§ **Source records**
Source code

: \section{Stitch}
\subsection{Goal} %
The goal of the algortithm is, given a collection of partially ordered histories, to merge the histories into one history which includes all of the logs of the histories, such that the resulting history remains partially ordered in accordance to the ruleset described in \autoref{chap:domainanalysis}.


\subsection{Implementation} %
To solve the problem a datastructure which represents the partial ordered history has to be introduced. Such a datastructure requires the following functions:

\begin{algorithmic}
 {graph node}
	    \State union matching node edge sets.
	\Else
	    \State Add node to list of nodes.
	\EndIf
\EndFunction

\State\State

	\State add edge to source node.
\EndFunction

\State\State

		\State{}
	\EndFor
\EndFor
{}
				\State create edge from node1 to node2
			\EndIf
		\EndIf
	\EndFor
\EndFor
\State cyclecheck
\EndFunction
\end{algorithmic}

§ **Work to be completed**
A single figure is required: how many lines above contain the word "edge".

§ **Task response**
3